Janna Frieman, MFT, MSSP (Associate Therapist)

Janna Frieman, MFT, MSSP (Associate Therapist)

Janna Frieman (she/her/hers) is a graduate of Thomas Jefferson University’s Couple & Family Therapy Program, where she focused on couple dynamics, grief therapy and trauma therapy, and identity and values challenges for bicultural and first-generation young adults. Janna works with a variety of individuals, couples, and adult sibling pairs. A member of the queer community herself, Janna feels honored to work with LGBT/queer/trans individuals and couples. She is kink/BDSM competent and supportive, and well-versed in the joys and challenges of polyamory and open relationships. Janna has also received training in the Gottman method of couples therapy. Prior to her career as a therapist, Janna worked in several social justice movements and has an M.S. in Social Policy from the University of Pennsylvania.

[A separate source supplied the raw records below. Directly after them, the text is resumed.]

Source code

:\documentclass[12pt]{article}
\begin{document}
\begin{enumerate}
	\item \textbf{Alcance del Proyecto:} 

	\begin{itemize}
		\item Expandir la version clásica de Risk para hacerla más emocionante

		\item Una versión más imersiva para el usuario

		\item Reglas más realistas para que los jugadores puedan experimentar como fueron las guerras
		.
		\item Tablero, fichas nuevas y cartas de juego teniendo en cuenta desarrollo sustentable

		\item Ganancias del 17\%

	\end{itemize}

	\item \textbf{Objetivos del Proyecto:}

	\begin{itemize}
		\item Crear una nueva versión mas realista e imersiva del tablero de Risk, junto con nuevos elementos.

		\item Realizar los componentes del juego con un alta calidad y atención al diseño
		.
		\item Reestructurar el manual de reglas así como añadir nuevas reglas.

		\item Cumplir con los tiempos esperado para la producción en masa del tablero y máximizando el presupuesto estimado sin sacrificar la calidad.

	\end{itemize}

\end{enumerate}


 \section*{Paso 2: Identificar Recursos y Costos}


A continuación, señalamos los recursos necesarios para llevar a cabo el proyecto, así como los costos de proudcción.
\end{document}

Janna has a deeply felt confidence that everyone can grow towards their fullest potential with the right support. Many people seek therapy because they feel depressed, hopeless, trapped, or anxious in ways that prevent them from fully living their lives and pursuing their goals. Others come because they realize that old ideas, patterns, or behaviors which once protected or helped them have stopped serving them, and they are feeling the call to growth and change. Some may feel disconnected from their loved ones and wish to reconnect in a healthy and safe way, while others may be stuck in cycles of conflict in their relationships that feel deeply frustrating and seem to defy attempts to do things differently. Janna helps her clients identify their strengths and build new capacities in order to increase their sense of power and agency and experience more tranquility in day to day life.

Janna works systemically, which means that she sees each human being in their unique context and understands how life circumstances can shape our thoughts, behaviors, and options. Where we come from and what we have been through matters deeply.

She welcomes all individuals and couples, and finds particular satisfaction helping people navigate:

Janna is not an addictions counselor, but enjoys working with those in recovery from all manner of addictive or compulsive behaviors.

Why See a Marriage and Family Therapist?

Marriage and Family Therapists (MFT) are trained in a different approach to mental health and wellness than our respected peers in the field, personal counselors and social workers. Though they often see individuals and couples, their perspective is rooted in Family Systems Theory, which views each persons’ individual psychology as connected to the psychologies of the people who raised them and shepherded their psycho-social development. Janna knows that every family is unique and has its own ways of being, but that all families deeply affect the thoughts, feelings, and behaviors of their members. This includes a family’s strengths as well as its struggles. During the first few sessions with a Marriage and Family Therapist, clients should expect to be asked questions about their childhood, their guardians and other close adults, and how their family functioned in times of joy and times of stress. Of course, clients may always decline to answer any questions they prefer not to answer!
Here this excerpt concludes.